(Dataset entries)
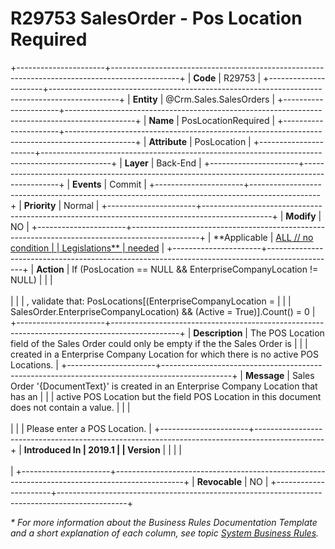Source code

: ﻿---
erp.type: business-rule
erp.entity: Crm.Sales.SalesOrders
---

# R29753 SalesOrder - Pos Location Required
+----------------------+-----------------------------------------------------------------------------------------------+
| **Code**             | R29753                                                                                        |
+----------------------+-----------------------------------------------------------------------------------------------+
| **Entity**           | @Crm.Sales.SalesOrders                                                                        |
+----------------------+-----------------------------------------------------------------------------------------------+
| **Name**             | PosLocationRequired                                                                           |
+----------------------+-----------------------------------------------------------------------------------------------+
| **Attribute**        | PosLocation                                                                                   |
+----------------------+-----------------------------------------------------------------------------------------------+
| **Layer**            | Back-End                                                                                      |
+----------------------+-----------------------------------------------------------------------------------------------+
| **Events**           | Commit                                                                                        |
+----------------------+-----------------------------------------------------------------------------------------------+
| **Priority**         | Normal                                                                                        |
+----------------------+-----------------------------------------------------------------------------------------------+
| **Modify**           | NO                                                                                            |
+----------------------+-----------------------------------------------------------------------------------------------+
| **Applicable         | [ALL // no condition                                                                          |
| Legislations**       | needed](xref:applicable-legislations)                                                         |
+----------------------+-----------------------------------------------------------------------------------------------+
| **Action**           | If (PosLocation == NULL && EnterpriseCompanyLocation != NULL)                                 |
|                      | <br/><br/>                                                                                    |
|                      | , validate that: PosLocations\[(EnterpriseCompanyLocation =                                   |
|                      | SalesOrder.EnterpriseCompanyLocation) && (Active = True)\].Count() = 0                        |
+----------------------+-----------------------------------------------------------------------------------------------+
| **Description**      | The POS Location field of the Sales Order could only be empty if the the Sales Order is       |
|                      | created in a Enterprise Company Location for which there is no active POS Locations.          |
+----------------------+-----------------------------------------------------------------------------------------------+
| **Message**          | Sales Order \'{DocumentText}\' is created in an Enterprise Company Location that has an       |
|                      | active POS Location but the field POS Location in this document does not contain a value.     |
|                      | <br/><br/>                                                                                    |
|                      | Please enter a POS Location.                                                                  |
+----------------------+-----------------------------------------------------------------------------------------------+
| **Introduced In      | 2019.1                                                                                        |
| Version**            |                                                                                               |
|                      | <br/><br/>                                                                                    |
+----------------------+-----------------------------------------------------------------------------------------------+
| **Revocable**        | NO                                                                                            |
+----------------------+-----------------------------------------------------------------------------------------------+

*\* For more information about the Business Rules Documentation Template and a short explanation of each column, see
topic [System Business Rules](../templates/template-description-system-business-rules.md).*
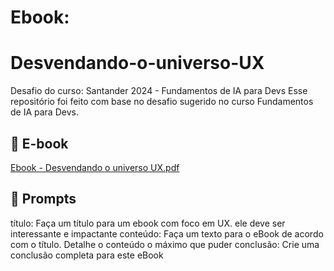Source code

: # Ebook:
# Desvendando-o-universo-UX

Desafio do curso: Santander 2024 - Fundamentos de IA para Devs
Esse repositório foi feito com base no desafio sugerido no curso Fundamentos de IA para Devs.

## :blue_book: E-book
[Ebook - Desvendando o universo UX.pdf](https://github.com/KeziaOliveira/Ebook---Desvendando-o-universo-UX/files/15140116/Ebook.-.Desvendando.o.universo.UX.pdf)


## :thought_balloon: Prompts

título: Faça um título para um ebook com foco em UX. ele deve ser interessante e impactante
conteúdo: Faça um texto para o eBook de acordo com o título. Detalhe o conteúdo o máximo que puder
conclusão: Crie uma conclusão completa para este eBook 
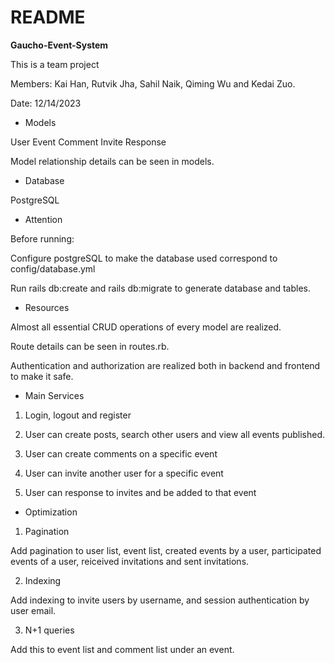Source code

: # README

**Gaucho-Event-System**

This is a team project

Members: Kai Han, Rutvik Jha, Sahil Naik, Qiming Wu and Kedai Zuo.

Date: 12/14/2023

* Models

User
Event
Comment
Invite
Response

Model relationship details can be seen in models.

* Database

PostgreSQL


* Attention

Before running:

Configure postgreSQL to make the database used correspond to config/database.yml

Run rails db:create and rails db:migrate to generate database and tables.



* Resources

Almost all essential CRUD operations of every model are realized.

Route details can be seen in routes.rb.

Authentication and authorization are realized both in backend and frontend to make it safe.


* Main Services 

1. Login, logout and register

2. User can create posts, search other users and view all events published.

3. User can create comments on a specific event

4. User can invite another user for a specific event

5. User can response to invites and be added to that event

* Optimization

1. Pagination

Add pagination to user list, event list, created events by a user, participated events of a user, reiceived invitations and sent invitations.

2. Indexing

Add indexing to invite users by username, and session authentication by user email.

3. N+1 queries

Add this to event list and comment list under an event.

▶ [Exercise] Answer with the number alone after tallying the lines of the entries above that contain the word "Desvendando".

▶ [Task result] 2